Os soldados, obedecendo, dispararam feixes de energia sem piedade contra os que permaneciam imóveis. Estes tentaram fugir, mas alguns foram atingidos e caíram. O pátio se encheu de sons de disparos.
Um deles conseguiu se aproximar do jovem oficial, socando-o na cabeça. Porém, o oficial levantou o pé esquerdo rapidamente, acertando-o no peito e recolhendo-o em seguida. Durante o movimento, seu tronco não se mexeu, nem o olhar se desviou. O agressor caiu, jorrando sangue do peito, o coração destroçado pela força do golpe.
Quando não havia mais ninguém de pé entre os rebeldes, o restante do processo tornou-se simples: cada um se apresentava, o jovem oficial consultava o computador, aqueles cujos dados estavam corretos iam para a direita; os problemáticos, à esquerda.

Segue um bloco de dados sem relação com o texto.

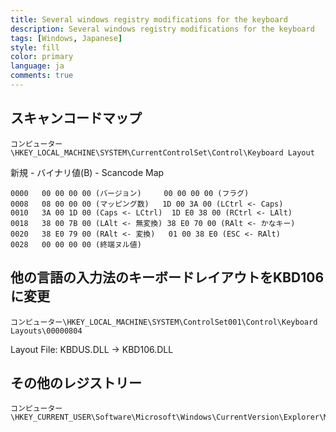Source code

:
 ```yaml
---
title: Several windows registry modifications for the keyboard
description: Several windows registry modifications for the keyboard
tags: [Windows, Japanese]
style: fill
color: primary
language: ja
comments: true
---
```


## スキャンコードマップ

```
コンピューター\HKEY_LOCAL_MACHINE\SYSTEM\CurrentControlSet\Control\Keyboard Layout
```

新規 - バイナリ値(B) - Scancode Map

```
0000   00 00 00 00 (バージョン)     00 00 00 00 (フラグ)
0008   08 00 00 00 (マッピング数)   1D 00 3A 00 (LCtrl <- Caps)
0010   3A 00 1D 00 (Caps <- LCtrl)  1D E0 38 00 (RCtrl <- LAlt)
0018   38 00 7B 00 (LAlt <- 無変換) 38 E0 70 00 (RAlt <- かなキー)
0020   38 E0 79 00 (RAlt <- 変換)   01 00 38 E0 (ESC <- RAlt)
0028   00 00 00 00 (終端ヌル値)
```

## 他の言語の入力法のキーボードレイアウトをKBD106に変更

```
コンピューター\HKEY_LOCAL_MACHINE\SYSTEM\ControlSet001\Control\Keyboard Layouts\00000804
```
Layout File: KBDUS.DLL -> KBD106.DLL

## その他のレジストリー

```
コンピューター\HKEY_CURRENT_USER\Software\Microsoft\Windows\CurrentVersion\Explorer\MyComputer\NameSpace
```
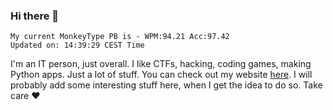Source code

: ### Hi there 👋
<!-- PB START -->
```
My current MonkeyType PB is - WPM:94.21 Acc:97.42
Updated on: 14:39:29 CEST Time
```
<!-- PB END -->
I'm an IT person, just overall. I like CTFs, hacking, coding games, making Python apps. Just a lot of stuff.
You can check out my website [here](https://skill3472.github.io/).
I will probably add some interesting stuff here, when I get the idea to do so. Take care ❤️
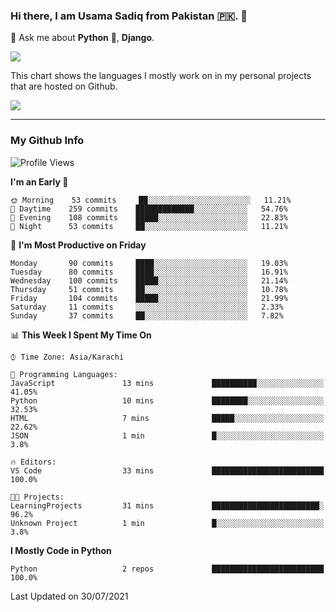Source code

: ### Hi there, I am Usama Sadiq from Pakistan 🇵🇰. 👋

💬 Ask me about **Python** 🐍, **Django**. <!-- , Testing, Docker, Jenkins Automation, -->

<!--  
🗣 I love to talk about
  - Automating day-to-day stuff using Python
  - **Urdu Literature** 📚, **Anime** 💻, **Manga** 📜, **Light Novels** 📜, **Comics** 📱.  
-->

<img align="center" src="https://github-readme-stats.vercel.app/api?username=UsamaSadiq&custom_title=My Stats&show_icons=true&theme=dark&count_private=true&include_all_commits=true" />

This chart shows the languages I mostly work on in my personal projects that are hosted on Github.

<img align="center" src="https://github-readme-stats.vercel.app/api/top-langs/?username=UsamaSadiq&langs_count=10&layout=compact" />

--- 
### My Github Info
<!--START_SECTION:waka-->
![Profile Views](http://img.shields.io/badge/Profile%20Views-1-blue)

**I'm an Early 🐤** 

```text
🌞 Morning    53 commits     ██░░░░░░░░░░░░░░░░░░░░░░░   11.21% 
🌆 Daytime    259 commits    █████████████░░░░░░░░░░░░   54.76% 
🌃 Evening    108 commits    █████░░░░░░░░░░░░░░░░░░░░   22.83% 
🌙 Night      53 commits     ██░░░░░░░░░░░░░░░░░░░░░░░   11.21%

```
📅 **I'm Most Productive on Friday** 

```text
Monday       90 commits     ████░░░░░░░░░░░░░░░░░░░░░   19.03% 
Tuesday      80 commits     ████░░░░░░░░░░░░░░░░░░░░░   16.91% 
Wednesday    100 commits    █████░░░░░░░░░░░░░░░░░░░░   21.14% 
Thursday     51 commits     ██░░░░░░░░░░░░░░░░░░░░░░░   10.78% 
Friday       104 commits    █████░░░░░░░░░░░░░░░░░░░░   21.99% 
Saturday     11 commits     ░░░░░░░░░░░░░░░░░░░░░░░░░   2.33% 
Sunday       37 commits     ██░░░░░░░░░░░░░░░░░░░░░░░   7.82%

```


📊 **This Week I Spent My Time On** 

```text
⌚︎ Time Zone: Asia/Karachi

💬 Programming Languages: 
JavaScript               13 mins             ██████████░░░░░░░░░░░░░░░   41.05% 
Python                   10 mins             ████████░░░░░░░░░░░░░░░░░   32.53% 
HTML                     7 mins              █████░░░░░░░░░░░░░░░░░░░░   22.62% 
JSON                     1 min               █░░░░░░░░░░░░░░░░░░░░░░░░   3.8%

🔥 Editors: 
VS Code                  33 mins             █████████████████████████   100.0%

🐱‍💻 Projects: 
LearningProjects         31 mins             ████████████████████████░   96.2% 
Unknown Project          1 min               █░░░░░░░░░░░░░░░░░░░░░░░░   3.8%

```

**I Mostly Code in Python** 

```text
Python                   2 repos             █████████████████████████   100.0%

```



 Last Updated on 30/07/2021
<!--END_SECTION:waka-->
<!--
**UsamaSadiq/UsamaSadiq** is a ✨ _special_ ✨ repository because its `README.md` (this file) appears on your GitHub profile.

Here are some ideas to get you started:

- 🔭 I’m currently working on ...
- 🌱 I’m currently learning ...
- 👯 I’m looking to collaborate on ...
- 🤔 I’m looking for help with ...
- 📫 How to reach me: ...
- 😄 Pronouns: ...
- ⚡ Fun fact: ...
-->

Logo chegou a vez de Estrela Um. Ele olhou para o pátio, que parecia um inferno, e sentiu um lampejo de compaixão, mas não era um santo. Todos devem arcar com as consequências de suas escolhas, mesmo que isso custe a vida.
À frente do oficial, Estrela Um não revelou imediatamente sua origem. Sorriu e perguntou: “Qual seu sobrenome, coronel?”
O jovem oficial olhou para Estrela Um, surpreendido pela beleza, e respondeu friamente: “Su, Su Xuezhi. Fale sobre sua origem.”
Estrela Um ficou radiante, pois encontrara alguém da família Su. Perguntou: “Conhece Su Mingzhi? Tenho ligações com ele.”
Su Xuezhi, surpreso, respondeu: “Conhece tio Mingzhi? Mas o procedimento deve ser seguido, conte sua história.”
Estrela Um não revelou sua origem. Tirou um talismã de teletransporte do bolso e entregou a Su Xuezhi: “Mostre isso a ele, ele saberá como nos orientar.”
Su Xuezhi, relutante, pegou o talismã e disse: “Espere.” Entrou na nave.
Estrela Um aguardava ansioso na porta, pois estava prestes a entrar na Federação, o último obstáculo. Sentia-se excitado.
Logo, Su Xuezhi saiu da nave, devolveu o talismã e disse, intrigado: “Fique atrás de mim. Depois, vai comigo para o Planeta Azul Celeste.” Em seu íntimo, pensava que o diretor apenas lhe ordenara atender todas as condições daquele homem e levá-lo de volta.
Estrela Um disse: “Quero levar algumas pessoas comigo.”
Su Xuezhi, sem hesitar, concordou: “Pode.”
Estrela Um trouxe Kalan Meng, o velho Barba e Mary, e avisou Su Xuezhi: “São estes.”
Su Xuezhi assentiu e indicou que estava tudo certo.
Estrela Um, entediado, observava os habitantes do planeta Caos sendo separados: a maioria para a esquerda, poucos desafortunados à direita. Viu Su Xuezhi empolgado conversando longamente com Fênix, e quando Dragão Águia foi identificado, Su Xuezhi, em alerta, o colocou à esquerda, designando soldados para vigiá-lo.
Estrela Um não era um benfeitor; aqueles certamente infringiram a lei, e ajudá-los seria cometer crimes indiretamente.
Após concluir sua missão, Su Xuezhi delegou as tarefas ao oficial mais velho, enquanto levava Estrela Um para um pequeno veículo voador.
Após meia hora de voo, Estrela Um estava diante da janela da nave, contemplando o planeta inteiramente azul, pensando consigo que este mundo fazia jus ao nome Planeta Azul Celeste.